• **What this task involves**: An acceptable answer repeats exactly the line with "Mendata yang masuk" and each line after it through the end of the entries, and includes nothing else.

• **Excerpted records**:
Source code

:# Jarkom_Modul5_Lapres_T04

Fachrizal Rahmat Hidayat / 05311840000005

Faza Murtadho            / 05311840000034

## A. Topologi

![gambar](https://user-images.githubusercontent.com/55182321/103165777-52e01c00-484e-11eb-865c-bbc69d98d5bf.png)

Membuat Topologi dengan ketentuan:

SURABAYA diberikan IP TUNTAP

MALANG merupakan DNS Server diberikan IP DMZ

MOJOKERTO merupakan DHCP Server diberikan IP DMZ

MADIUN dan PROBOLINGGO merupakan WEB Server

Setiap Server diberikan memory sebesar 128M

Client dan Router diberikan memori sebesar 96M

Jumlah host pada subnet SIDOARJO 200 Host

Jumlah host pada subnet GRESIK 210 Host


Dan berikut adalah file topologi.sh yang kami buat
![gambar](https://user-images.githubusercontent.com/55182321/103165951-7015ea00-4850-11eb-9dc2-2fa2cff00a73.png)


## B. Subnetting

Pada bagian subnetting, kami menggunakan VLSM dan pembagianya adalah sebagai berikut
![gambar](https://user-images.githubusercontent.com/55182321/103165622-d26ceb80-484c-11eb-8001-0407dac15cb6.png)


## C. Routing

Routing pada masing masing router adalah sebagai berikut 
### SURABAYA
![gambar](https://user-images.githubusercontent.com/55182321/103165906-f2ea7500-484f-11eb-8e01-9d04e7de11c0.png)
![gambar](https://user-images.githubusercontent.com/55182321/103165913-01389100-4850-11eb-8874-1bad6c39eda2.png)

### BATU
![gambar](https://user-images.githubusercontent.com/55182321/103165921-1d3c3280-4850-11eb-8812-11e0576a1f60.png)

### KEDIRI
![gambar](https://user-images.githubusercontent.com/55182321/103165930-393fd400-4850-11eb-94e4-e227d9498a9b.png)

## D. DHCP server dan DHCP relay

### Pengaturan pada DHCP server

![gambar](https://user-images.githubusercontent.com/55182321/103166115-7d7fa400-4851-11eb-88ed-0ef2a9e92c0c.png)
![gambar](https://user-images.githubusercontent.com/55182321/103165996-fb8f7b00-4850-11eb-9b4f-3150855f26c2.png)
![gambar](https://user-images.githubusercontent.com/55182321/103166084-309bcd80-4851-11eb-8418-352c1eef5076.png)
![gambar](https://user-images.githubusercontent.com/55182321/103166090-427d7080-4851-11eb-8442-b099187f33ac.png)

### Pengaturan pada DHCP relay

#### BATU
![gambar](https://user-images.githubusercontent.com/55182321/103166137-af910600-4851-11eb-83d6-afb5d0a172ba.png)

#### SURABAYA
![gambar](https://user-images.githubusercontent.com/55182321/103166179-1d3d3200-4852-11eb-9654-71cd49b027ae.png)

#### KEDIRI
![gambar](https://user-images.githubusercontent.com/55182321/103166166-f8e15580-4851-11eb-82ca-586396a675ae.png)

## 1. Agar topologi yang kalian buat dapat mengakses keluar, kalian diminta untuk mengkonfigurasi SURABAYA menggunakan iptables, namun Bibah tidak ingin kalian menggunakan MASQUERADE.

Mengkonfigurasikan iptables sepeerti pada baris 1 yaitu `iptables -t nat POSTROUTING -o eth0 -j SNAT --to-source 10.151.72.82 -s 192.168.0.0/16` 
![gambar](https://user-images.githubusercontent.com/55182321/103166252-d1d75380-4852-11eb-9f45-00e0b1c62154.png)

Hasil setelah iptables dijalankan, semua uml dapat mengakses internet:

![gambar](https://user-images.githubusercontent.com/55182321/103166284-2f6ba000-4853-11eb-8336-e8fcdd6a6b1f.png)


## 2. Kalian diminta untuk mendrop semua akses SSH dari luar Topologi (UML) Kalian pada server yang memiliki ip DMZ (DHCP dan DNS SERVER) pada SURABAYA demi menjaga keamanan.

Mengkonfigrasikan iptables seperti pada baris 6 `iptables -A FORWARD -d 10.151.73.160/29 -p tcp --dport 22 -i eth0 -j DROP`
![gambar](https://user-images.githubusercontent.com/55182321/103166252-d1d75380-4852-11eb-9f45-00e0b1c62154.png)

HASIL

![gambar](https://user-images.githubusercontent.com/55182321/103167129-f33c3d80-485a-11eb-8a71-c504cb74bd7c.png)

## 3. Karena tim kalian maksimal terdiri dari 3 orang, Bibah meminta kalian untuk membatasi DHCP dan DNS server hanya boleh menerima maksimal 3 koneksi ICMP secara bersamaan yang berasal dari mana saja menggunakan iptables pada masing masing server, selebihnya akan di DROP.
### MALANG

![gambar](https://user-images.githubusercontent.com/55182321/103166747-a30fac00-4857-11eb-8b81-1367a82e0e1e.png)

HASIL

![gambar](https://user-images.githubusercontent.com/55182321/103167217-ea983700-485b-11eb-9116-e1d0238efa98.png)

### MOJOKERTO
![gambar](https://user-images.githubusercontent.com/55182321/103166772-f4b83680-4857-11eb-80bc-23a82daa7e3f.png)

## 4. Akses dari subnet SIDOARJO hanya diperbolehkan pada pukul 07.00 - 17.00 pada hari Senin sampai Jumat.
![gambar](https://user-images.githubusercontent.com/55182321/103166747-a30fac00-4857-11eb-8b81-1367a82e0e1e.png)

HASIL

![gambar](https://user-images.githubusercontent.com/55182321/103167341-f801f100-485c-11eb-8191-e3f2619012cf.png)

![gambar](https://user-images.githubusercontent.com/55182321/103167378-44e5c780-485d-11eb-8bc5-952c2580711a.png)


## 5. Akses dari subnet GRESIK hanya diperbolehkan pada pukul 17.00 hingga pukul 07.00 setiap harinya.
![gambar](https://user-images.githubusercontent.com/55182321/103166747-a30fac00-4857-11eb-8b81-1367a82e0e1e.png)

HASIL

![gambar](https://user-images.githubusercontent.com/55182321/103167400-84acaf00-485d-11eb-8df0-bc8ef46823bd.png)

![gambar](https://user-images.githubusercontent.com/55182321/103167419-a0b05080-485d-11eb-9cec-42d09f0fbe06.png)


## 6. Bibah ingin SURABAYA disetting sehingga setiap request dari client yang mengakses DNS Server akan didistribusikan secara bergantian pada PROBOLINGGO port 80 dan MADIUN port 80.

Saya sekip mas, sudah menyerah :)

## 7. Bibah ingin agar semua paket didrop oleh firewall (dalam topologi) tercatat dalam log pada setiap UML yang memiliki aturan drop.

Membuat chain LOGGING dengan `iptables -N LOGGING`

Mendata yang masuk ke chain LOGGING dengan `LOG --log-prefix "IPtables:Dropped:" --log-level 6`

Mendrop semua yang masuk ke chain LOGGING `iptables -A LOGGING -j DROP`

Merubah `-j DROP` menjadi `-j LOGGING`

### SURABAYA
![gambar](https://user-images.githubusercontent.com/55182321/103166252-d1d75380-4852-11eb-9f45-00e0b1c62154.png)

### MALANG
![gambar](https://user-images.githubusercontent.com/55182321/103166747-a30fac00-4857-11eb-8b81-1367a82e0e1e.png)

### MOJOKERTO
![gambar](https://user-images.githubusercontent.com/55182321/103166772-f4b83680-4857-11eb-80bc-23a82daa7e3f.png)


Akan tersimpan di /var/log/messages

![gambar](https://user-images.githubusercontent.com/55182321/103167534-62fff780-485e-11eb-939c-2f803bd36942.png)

• **Written response**:
Mendata yang masuk ke chain LOGGING dengan `LOG --log-prefix "IPtables:Dropped:" --log-level 6`

Mendrop semua yang masuk ke chain LOGGING `iptables -A LOGGING -j DROP`

Merubah `-j DROP` menjadi `-j LOGGING`

### SURABAYA
![gambar](https://user-images.githubusercontent.com/55182321/103166252-d1d75380-4852-11eb-9f45-00e0b1c62154.png)

### MALANG
![gambar](https://user-images.githubusercontent.com/55182321/103166747-a30fac00-4857-11eb-8b81-1367a82e0e1e.png)

### MOJOKERTO
![gambar](https://user-images.githubusercontent.com/55182321/103166772-f4b83680-4857-11eb-80bc-23a82daa7e3f.png)


Akan tersimpan di /var/log/messages

![gambar](https://user-images.githubusercontent.com/55182321/103167534-62fff780-485e-11eb-939c-2f803bd36942.png)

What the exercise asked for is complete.